Melkster bloeit niet
Oudere melksterren worden lui na een paar jaar in het veld. Ze ontwikkelen minder bloemen omdat de plantafstand bij in het wild groeiende soorten kleiner is. De planten hebben minimaal 20 centimeter afstand van de volgende plant nodig zodat ze zich ongehinderd kunnen ontwikkelen. Graaf de bollen op en plaats de bollen verder uit elkaar in de grond. Verwijder de secundaire lampen, aangezien deze de hoofdlamp verder verzwakken. Als onderdeel van deze zorgmaatregel kunt u gedroogde bladeren verwijderen.
Tip
Melkachtige sterren bloeien in hun natuurlijke omgeving van herfst tot lente. Bij buiten gekweekte soorten wordt de bloeifase uitgesteld. Het is zinvoller om de melkster als kamerplant te kweken. In de winter wordt een plantenlamp (€ 39,00 op Amazon) aanbevolen om de natuurlijke bloeitijden te bevorderen.
variëteiten
- Ornithogalum montanum: Winterharde melkster met een grote overvloed aan bloemen. Groeihoogte tot 20 centimeter.

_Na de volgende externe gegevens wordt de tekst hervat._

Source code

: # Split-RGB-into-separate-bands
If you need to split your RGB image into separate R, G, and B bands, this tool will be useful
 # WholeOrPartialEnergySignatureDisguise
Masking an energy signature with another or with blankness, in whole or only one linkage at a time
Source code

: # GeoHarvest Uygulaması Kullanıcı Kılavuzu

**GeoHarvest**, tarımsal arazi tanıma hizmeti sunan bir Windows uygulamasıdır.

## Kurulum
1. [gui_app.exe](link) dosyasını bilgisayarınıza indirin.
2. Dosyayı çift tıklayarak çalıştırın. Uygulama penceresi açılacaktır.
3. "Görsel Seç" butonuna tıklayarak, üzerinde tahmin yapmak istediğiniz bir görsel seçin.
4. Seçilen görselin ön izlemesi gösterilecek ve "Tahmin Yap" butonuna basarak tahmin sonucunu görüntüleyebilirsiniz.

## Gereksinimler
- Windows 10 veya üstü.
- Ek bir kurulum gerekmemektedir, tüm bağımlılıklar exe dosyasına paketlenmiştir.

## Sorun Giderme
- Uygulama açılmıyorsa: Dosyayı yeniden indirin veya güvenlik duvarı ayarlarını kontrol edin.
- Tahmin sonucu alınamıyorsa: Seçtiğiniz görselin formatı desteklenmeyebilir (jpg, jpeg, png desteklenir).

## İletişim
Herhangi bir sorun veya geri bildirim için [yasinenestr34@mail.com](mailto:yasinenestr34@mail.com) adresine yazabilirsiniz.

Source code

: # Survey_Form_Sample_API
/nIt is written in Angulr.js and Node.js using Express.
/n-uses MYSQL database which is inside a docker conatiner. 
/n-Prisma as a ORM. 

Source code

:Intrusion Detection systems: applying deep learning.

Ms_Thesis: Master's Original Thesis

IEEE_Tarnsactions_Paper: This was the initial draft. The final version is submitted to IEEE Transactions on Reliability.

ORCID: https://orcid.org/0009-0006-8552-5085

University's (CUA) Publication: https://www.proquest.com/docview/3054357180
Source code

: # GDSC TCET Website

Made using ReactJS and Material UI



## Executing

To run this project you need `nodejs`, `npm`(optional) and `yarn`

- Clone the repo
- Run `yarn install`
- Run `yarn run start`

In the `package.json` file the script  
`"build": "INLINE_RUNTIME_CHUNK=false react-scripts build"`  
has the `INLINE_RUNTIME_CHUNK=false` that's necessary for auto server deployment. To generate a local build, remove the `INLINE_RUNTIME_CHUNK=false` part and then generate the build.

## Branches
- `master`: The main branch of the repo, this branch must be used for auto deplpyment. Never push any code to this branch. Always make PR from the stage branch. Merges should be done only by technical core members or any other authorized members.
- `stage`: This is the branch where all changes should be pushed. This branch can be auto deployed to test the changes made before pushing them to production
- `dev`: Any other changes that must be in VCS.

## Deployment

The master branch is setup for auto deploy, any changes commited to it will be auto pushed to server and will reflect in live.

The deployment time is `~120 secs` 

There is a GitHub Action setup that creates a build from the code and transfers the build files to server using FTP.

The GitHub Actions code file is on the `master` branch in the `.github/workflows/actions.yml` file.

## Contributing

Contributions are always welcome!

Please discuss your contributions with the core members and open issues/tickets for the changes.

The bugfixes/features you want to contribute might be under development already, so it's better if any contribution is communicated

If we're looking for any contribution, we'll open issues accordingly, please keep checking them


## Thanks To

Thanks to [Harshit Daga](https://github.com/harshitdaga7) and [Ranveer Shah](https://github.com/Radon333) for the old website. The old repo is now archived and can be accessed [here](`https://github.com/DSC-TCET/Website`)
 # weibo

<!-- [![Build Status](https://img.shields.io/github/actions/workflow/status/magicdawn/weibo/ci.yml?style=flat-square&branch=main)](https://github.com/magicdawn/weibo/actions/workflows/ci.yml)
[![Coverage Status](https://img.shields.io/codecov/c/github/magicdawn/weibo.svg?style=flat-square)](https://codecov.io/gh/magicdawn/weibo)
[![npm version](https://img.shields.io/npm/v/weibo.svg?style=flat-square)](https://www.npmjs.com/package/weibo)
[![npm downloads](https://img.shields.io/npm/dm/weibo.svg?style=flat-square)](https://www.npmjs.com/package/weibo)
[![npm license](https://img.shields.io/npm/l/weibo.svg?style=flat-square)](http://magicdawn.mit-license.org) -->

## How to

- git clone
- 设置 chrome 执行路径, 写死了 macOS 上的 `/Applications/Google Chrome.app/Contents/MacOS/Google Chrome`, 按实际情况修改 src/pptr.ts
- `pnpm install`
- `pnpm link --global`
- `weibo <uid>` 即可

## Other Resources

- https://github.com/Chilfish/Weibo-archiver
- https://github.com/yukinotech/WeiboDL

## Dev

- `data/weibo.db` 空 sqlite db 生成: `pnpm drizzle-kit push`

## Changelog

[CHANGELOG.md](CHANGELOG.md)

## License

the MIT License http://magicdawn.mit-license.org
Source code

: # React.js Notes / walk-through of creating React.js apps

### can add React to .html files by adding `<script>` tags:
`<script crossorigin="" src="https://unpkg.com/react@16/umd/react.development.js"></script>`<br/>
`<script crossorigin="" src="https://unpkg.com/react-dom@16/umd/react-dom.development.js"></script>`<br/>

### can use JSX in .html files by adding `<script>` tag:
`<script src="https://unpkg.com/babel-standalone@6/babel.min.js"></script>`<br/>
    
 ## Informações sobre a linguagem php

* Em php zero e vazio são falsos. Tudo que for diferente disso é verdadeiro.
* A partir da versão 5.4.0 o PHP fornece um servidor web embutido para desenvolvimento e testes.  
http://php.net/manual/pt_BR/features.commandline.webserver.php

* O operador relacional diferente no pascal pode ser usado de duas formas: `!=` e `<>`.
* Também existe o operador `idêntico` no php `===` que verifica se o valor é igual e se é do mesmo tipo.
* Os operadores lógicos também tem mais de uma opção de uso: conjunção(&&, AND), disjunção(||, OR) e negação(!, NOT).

- Ornithogalum umbellatum: Groene bladeren met witte lengtestrepen. Bloemen wit met groene strepen. Bloeitijd tussen april en mei.
- Ornithogalum nutans: Wit-zilverachtige sterbloem. Bloeitijd tussen mei en juni. Enkelvoudige bloemen met lange stelen. Doet denken aan een miniatuurlelie. Wordt tot 40 centimeter hoog. Vorstbestendig
- Ornithogalum arabicum: Bloemen tot vijf centimeter groot. Eierstokken blauwviolet. Aanbevolen als kamerplant.
- Ornithogalum dubium: bloeit tussen juni en augustus met oranje bloemen. Aanbevolen als kamerplant.
- Ornithogalum saundersiae: bloemstengels tot 100 centimeter lang. Geschikt voor lenteboeketten.